Some observers thought the agreement was a preliminary move toward a football merger, but representatives of both leagues have flatly stated that such is not their intention.

Still, it's hard to deny that a merger would make for better matchups each week, bigger gates and an improvement in the overall quality of football being played.

Of course, the reasons for not merging are compelling as well. OIA representatives such as executive secretary Dwight Toyama, football coordinator Richard Townsend and Castle athletic director Richard Haru say a combined league would be too big and unmanageable.

There are other reasons a merger might not work: the difficulty and possible illegality of the combined funding and revenue for public and private schools; added travel costs due to non-regional conferences; and the differing philosophies and rules that each league brings to the table.

Naturally, there are other fears. Maybe the private schools, which have won 21.5 of the last 30 state or Prep Bowl championships, would be too dominant in a new league.

Or maybe a new alignment would water down the value of the state tournament, which has proven to be highly successful in its five-year history. For example, if the Oahu teams are beating each other up in the regular season, it might make the state tournament moot.

Furthermore, if Oahu's best teams constantly improve because of their tougher schedules, they may eventually become too strong in comparison to the neighbor island teams, which are already struggling to keep pace.

Georges Gilbert, an assistant to ILH executive director Don Botelho, has said the league isn't pursuing a merger, but he didn't go so far as to say the league was completely against it.

One head coach, Pearl City's Onosai Tanuvasa, would heartily welcome a uniting of the ILH and OIA. He played for Farrington in the late 1960s and early 1970s, around the time when the Govs and four other public schools left the 10-team ILH to join the Rural Oahu Interscholastic Association.

"This is what Hawaii football needs," he said. "The only way teams get better is by playing the best there is to offer. It's in the best interests of the kids to give them the best competition available."

Tanuvasa said he knows many other coaches who feel the same way he does.

Part of the reason for that split 33 years ago was because of the public schools' objections to the private schools' ability to get players with no geographical boundaries.

That perceived unfairness is still an issue, but it hasn't prevented the public schools from playing against the private schools in state tournaments, Prep Bowls and various non-league encounters.

And now, the leagues have taken a step closer with their two-year, early-season interleague agreement.

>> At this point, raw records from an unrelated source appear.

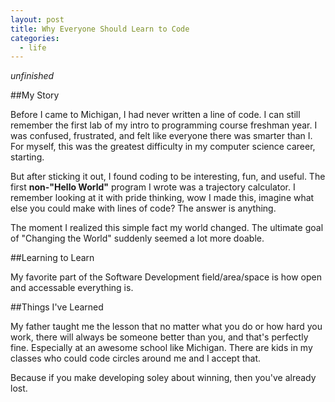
 ```yaml
---
layout: post
title: Why Everyone Should Learn to Code
categories:
  - life
---
```


*unfinished*

##My Story

Before I came to Michigan, I had never written a line of code. I can still remember the first lab of my intro to programming course freshman year. I was confused, frustrated, and felt like everyone there was smarter than I. For myself, this was the greatest difficulty in my computer science career, starting.

But after sticking it out, I found coding to be interesting, fun, and useful. The first **non-"Hello World"** program I wrote was a trajectory calculator. I remember looking at it with pride thinking, wow I made this, imagine what else you could make with lines of code? The answer is anything.

The moment I realized this simple fact my world changed. The ultimate goal of "Changing the World" suddenly seemed a lot more doable. 

##Learning to Learn

My favorite part of the Software Development field/area/space is how open and accessable everything is. 

##Things I've Learned

My father taught me the lesson that no matter what you do or how hard you work, there will always be someone better than you, and that's perfectly fine. Especially at an awesome school like Michigan. There are kids in my classes who could code circles around me and I accept that. 

Because if you make developing soley about winning, then you've already lost.



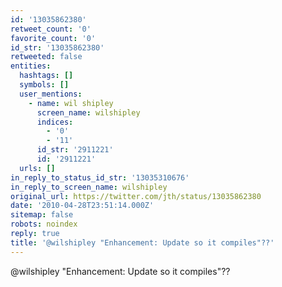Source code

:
 ```yaml
---
id: '13035862380'
retweet_count: '0'
favorite_count: '0'
id_str: '13035862380'
retweeted: false
entities:
  hashtags: []
  symbols: []
  user_mentions:
    - name: wil shipley
      screen_name: wilshipley
      indices:
        - '0'
        - '11'
      id_str: '2911221'
      id: '2911221'
  urls: []
in_reply_to_status_id_str: '13035310676'
in_reply_to_screen_name: wilshipley
original_url: https://twitter.com/jth/status/13035862380
date: '2010-04-28T23:51:14.000Z'
sitemap: false
robots: noindex
reply: true
title: '@wilshipley "Enhancement: Update so it compiles"??'
---
```


@wilshipley "Enhancement: Update so it compiles"??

Why not go all the way a few years down the road by setting up an executive board of representatives from both leagues to oversee a merger and run the ensuing show?

One mock proposal accompanies this story. The top five teams from each conference could qualify for a three-tiered state tournament. Maui, Kauai and the Big Island could send one representative in each division.


Mock Oahu football alignment

(2003 records in parentheses)

Diamond Conference (Division I)

Team 2003 standing 2003 record
Kahuku Red Raiders OIA Red champion, state final four 12-0-0 (1.000)
Saint Louis Crusaders ILH Division I champion, state final four 8-1-0 (.889)
Kapolei Hurricanes OIA White runner-up, state qualifier 9-2-0 (.818)
Aiea Na Alii OIA White champion, state final four 8-2-0 (.800)
Kamehameha Warriors ILH Division I runner-up 7-2-0 (.778)
Mililani Trojans OIA Red fourth place, state qualifier 9-3-0 (.750)
Kailua Surfriders OIA Red runner-up, state qualifier 9-3-1 (.731)
Pearl City Chargers OIA Red West second place 6-3-0 (.667)
Farrington Governors OIA Red third place, state final four 7-4-1 (.625)
Punahou Buffanblu ILH Division I third place 6-4-0 (.600)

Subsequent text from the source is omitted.